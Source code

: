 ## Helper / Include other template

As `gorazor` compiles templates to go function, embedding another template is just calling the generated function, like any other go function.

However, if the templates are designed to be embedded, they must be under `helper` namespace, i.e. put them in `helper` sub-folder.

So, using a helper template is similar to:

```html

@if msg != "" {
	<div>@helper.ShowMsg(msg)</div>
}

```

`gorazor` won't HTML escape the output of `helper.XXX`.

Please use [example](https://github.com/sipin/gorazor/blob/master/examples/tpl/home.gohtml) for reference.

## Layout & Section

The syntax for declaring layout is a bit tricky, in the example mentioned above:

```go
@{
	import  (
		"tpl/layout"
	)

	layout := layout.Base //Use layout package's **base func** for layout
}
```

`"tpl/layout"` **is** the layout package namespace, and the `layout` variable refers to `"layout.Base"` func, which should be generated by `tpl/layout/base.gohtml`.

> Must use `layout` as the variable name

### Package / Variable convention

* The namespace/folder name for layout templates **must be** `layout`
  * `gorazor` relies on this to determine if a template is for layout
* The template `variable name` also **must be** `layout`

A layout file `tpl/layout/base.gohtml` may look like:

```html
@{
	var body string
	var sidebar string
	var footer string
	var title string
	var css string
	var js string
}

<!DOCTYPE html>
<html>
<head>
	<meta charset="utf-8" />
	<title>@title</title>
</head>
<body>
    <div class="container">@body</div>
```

Work to complete
If a line above includes the string "other", pick it out.

Answer
: ## Helper / Include other template
As `gorazor` compiles templates to go function, embedding another template is just calling the generated function, like any other go function.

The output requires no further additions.